SYDNEY (JTA) – A landmark Australian initiative to help treat critically ill Palestinian children was launched by a Jewish and a Christian organization.
Project Rozana – a collaboration of Hadassah Australia, Anglican Overseas Aid and Hadassah Hospital in Jerusalem – aims to raise funds in Australia to help treat sick Palestinian kids and train Palestinian doctors and psychologists at one of Israel’s leading hospitals. The initiative was announced on Friday.
It is named after Rozana Ghannam, a 5-year-old Palestinian from a village near Ramallah who was saved by Hadassah doctors after she fell from the window of her ninth-floor apartment last year.
Her mother, Maysa Abu Ghannam, said in a speech read at the launch in Melbourne that Hadassah’s doctors “gave my daughter back to life.” She added: “Rozana is now a miracle of life, a Palestinian girl who returned to life at the hands of doctors – Jews and Arabs.”
The initiative is the brainchild of Hadassah Australia President Ron Finkel, whose son was born at Hadassah in 1981.
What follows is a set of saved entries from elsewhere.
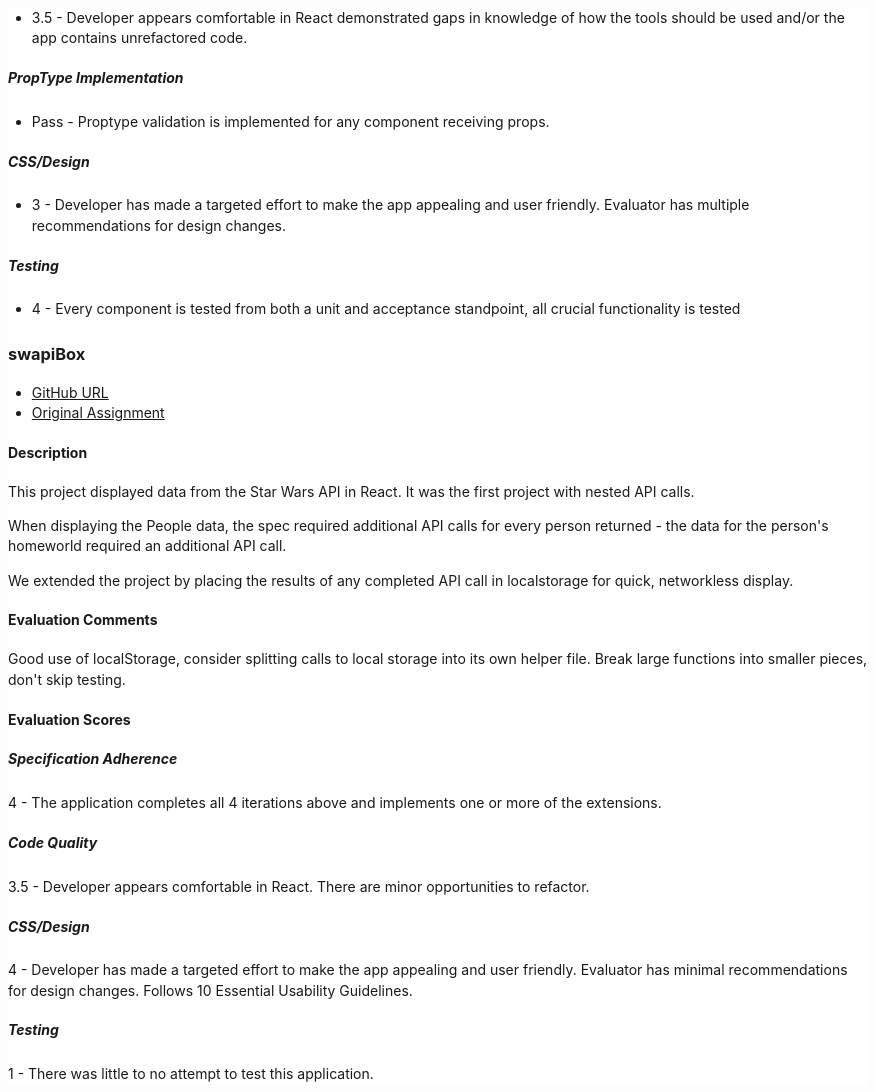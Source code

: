 - 3.5 - Developer appears comfortable in React demonstrated gaps in knowledge of how the tools should be used and/or the app contains unrefactored code.

##### PropType Implementation

- Pass - Proptype validation is implemented for any component receiving props.

##### CSS/Design

- 3 - Developer has made a targeted effort to make the app appealing and user friendly. Evaluator has multiple recommendations for design changes.

##### Testing

- 4 - Every component is tested from both a unit and acceptance standpoint, all crucial functionality is tested

### swapiBox

* [GitHub URL](https://github.com/rufusasterisk/SWAPIbox)
* [Original Assignment](http://frontend.turing.io/projects/swapi-box.html)

#### Description

This project displayed data from the Star Wars API in React. It was the first project with nested API calls.

When displaying the People data, the spec required additional API calls for every person returned - the data for the person's homeworld required an additional API call.

We extended the project by placing the results of any completed API call in localstorage for quick, networkless display.

#### Evaluation Comments
  Good use of localStorage, consider splitting calls to local storage into its own helper file. Break large
functions into smaller pieces, don't skip testing.

#### Evaluation Scores

##### Specification Adherence

4 - The application completes all 4 iterations above and implements one or more of the extensions.

##### Code Quality

3.5 - Developer appears comfortable in React. There are minor opportunities to refactor.

##### CSS/Design

4 - Developer has made a targeted effort to make the app appealing and user friendly. Evaluator has minimal recommendations for design changes. Follows 10 Essential Usability Guidelines.

##### Testing

1 - There was little to no attempt to test this application.
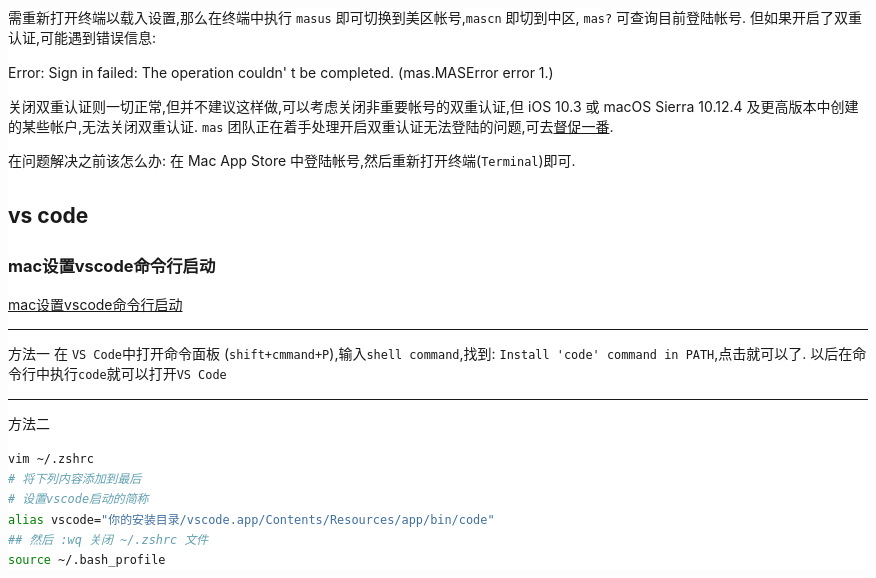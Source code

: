 需重新打开终端以载入设置,那么在终端中执行 `masus` 即可切换到美区帐号,`mascn` 即切到中区, `mas?` 可查询目前登陆帐号.
但如果开启了双重认证,可能遇到错误信息:

   Error: Sign in failed: The operation couldn' t be completed. (mas.MASError error 1.)

关闭双重认证则一切正常,但并不建议这样做,可以考虑关闭非重要帐号的双重认证,但 iOS 10.3 或 macOS Sierra 10.12.4 及更高版本中创建的某些帐户,无法关闭双重认证.
`mas` 团队正在着手处理开启双重认证无法登陆的问题,可去[督促一番](https://github.com/mas-cli/mas/issues/56).

在问题解决之前该怎么办: 在 Mac App Store 中登陆帐号,然后重新打开终端(`Terminal`)即可.

## vs code

### mac设置vscode命令行启动

[mac设置vscode命令行启动](https://blog.csdn.net/flitrue/article/details/90906578)

***
方法一
在 `VS Code`中打开命令面板 (`shift+cmmand+P`),输入`shell command`,找到: `Install 'code' command in PATH`,点击就可以了.
以后在命令行中执行`code`就可以打开`VS Code`

***
方法二

```bash
vim ~/.zshrc
# 将下列内容添加到最后
# 设置vscode启动的简称
alias vscode="你的安装目录/vscode.app/Contents/Resources/app/bin/code"
## 然后 :wq 关闭 ~/.zshrc 文件
source ~/.bash_profile
```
Finkel said he believes it is the first time that Australians will be able to make tax-deductible donations to an overseas aid program in which the fundraising is done jointly by a Christian and Jewish national organization and the funds are deployed exclusively in Israel for the benefit of Palestinians.
Finkel said he hopes to raise in excess of $500,000 a year to help treat Palestinian children in the pediatric intensive care unit at Hadassah, as well as to train Palestinian doctors from the West Bank and Gaza and Palestinian psychologists and trauma counselors at the hospital.
“All those trained will return to the West Bank and Gaza to build the capacity of the Palestinian health care system,” Finkel said. “This is not welfare – it’s not a hand out but a hand up.”